Carlos Pio sought to explain why among Brazilian social scientists there exists a relative lack of interest in the United States and foreign countries in general. This is particularly troubling in the former case, he argued, because of the growing consensus in Brazil that Brazilian institutions need to be remodeled in the guise of U.S. ones. First, Brazilian academics are not only neglecting to study the United States, they are not studying any of the rest of the world. Brazilians are very inward-oriented and so prefer to study their own country. Many Brazilians do study abroad in the United States, but again, focus on Brazil while there. However, while U.S. studies might not be their main interest, Pio argued that those who study in the United States (especially economists) are greatly influenced by U.S. values and ideas.

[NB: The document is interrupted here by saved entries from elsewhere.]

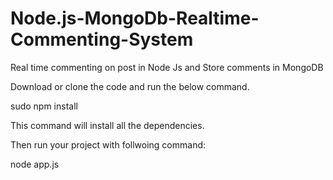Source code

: # Node.js-MongoDb-Realtime-Commenting-System
Real time commenting on post in Node Js and Store comments in MongoDB

Download or clone the code and run the below command.

sudo npm install

This command will install all the dependencies.

Then run your project with follwoing command:

node app.js
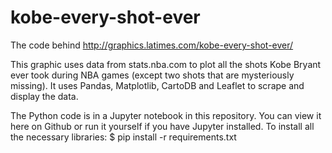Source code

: # kobe-every-shot-ever
The code behind http://graphics.latimes.com/kobe-every-shot-ever/

This graphic uses data from stats.nba.com to plot all the shots Kobe Bryant ever took during NBA games (except two shots that are mysteriously missing). It uses Pandas, Matplotlib, CartoDB and Leaflet to scrape and display the data.

The Python code is in a Jupyter notebook in this repository. You can view it here on Github or run it yourself if you have Jupyter installed. To install all the necessary libraries:
	$ pip install -r requirements.txt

Cynthia Arnson highlighted the relative ambivalence of Brazilian academics' interest in studying the United States, and underscored the importance of gaining a better understanding. Knowledge of the United States is increasingly important for Brazil, given its recent insertion into the international system and the fact that Brazil is a more active, constructive international player than most other countries of its economic stature.
In the working group session prior to the meeting, Philippa Strum successfully proposed a change in nomenclature, arguing for the use of "U.S." instead "American," to avoid ethnocentrism. She also stressed the importance of taking an interdisciplinary approach to Brazil's advanced study and research of the United States.